Today the ACTM is a multi-disciplinary College, which incorporates a Faculty of Travel Medicine (FTM), a Joint Faculty of Expedition and Wilderness Medicine with the Faculty of Travel Medicine, and Standing Committees on Medical Parasitology and Zoonotic Diseases, Publications, Toxinology and Disaster Health, as well as dealing with tropical medicine.

== Journal ==
The ACTM Journal of Tropical Medicine and Infectious Disease is an international, scientific, peer reviewed medical journal published monthly by the Australasian College of Tropical Medicine (ACTM) and its Joint Faculties of Travel Medicine and Expedition and Wilderness Medicine.

== Presidents ==

- 1991–1996 Professor Rick Speare
- 1996–1998 Professor Peter A. Leggat
- 1998–2000 Professor John M. Goldsmid
- 2000–2002 Dr. John L. Heydon
- 2002–2004 Professor Peter A. Leggat
- 2004–2006 Dr. Ken D. Winkel
- 2006–2008 Professor Peter A. Leggat
- 2008–2010 Associate Professor Tim Inglis
- 2010–2012 Associate Professor David Porter
- 2013–2016 Professor John McBride
- 2017–2019 Professor Geoff Quail
- 2020–2022 Professor Peter A Leggat
- 2023–2024 Professor Colleen Lau
- 2024– Now Professor Richard Franklin

== Membership ==
Applications for membership of the ACTM and the FTM (and its Joint Faculty) are evaluated on the basis of the applicant's academic and professional qualifications, experience and contributions to tropical medicine or a related field, usually by way of publications, but other contributions are also considered.
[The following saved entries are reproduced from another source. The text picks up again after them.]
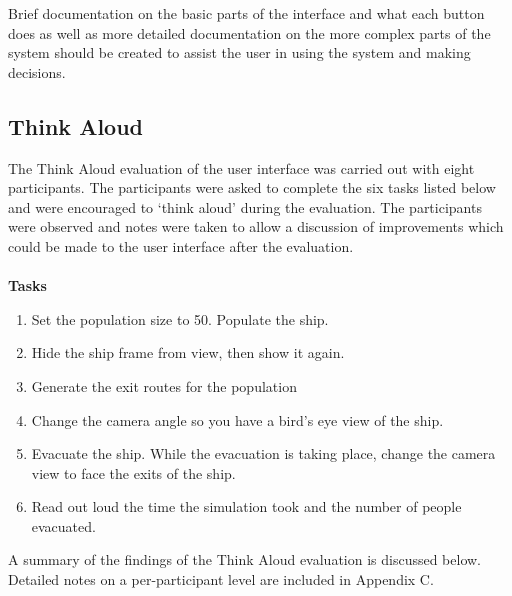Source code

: \documentclass{article}
\begin{document}
Brief documentation on the basic parts of the interface and what each button does as well as more detailed documentation on the more complex parts of the system should be created to assist the user in using the system and making decisions.

\subsection{Think Aloud}
The Think Aloud evaluation of the user interface was carried out with eight participants. The participants were asked to complete the six tasks listed below and were encouraged to ‘think aloud’ during the evaluation. The participants were observed and notes were taken to allow a discussion of improvements which could be made to the user interface after the evaluation.
\\
\\
\textbf{Tasks}
\begin{enumerate}
\item Set the population size to 50. Populate the ship.
\item Hide the ship frame from view, then show it again.
\item Generate the exit routes for the population
\item Change the camera angle so you have a bird’s eye view of the ship.
\item Evacuate the ship. While the evacuation is taking place, change the camera view to face the exits of the ship.
\item Read out loud the time the simulation took and the number of people evacuated.
\end{enumerate}
A summary of the findings of the Think Aloud evaluation is discussed below. Detailed notes on a per-participant level are included in Appendix C.
\end{document}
Fellows, Members and Associates of the ACTM are entitled to use the post-nominal letters FACTM, MACTM and AACTM, respectively. Honorary Fellows and Members of the College are entitled to use the postnominal letters Hon. FACTM and Hon. MACTM, respectively. Fellows, Associate Fellows and Members of the FTM are entitled to use the postnominal letters FFTM ACTM, AFFTM ACTM and MFTM ACTM, respectively. Honorary Fellows and Members of the FTM are entitled to use the postnominal letters Hon. FFTM ACTM and Hon. MFTM ACTM, respectively.

New members may receive their College testamurs at a Convocation of the College. The first Convocation was held in 1994 and Convocation XX was held in 2008. College awards and honours are also presented at these Convocations, usually held during a Scientific Meeting of the College.

== Notable members ==
Notable Honorary Fellows of the College include Frank Fenner, Fred Hollows, Rick Speare, John Hemsley Pearn, David Durrheim, Struan Sutherland. Notable Honorary Members of the College include the Anton Breinl Centre, the Royal Flying Doctor Service of Australia, the Royal Society of Tropical Medicine and Hygiene and the World Safety Organization.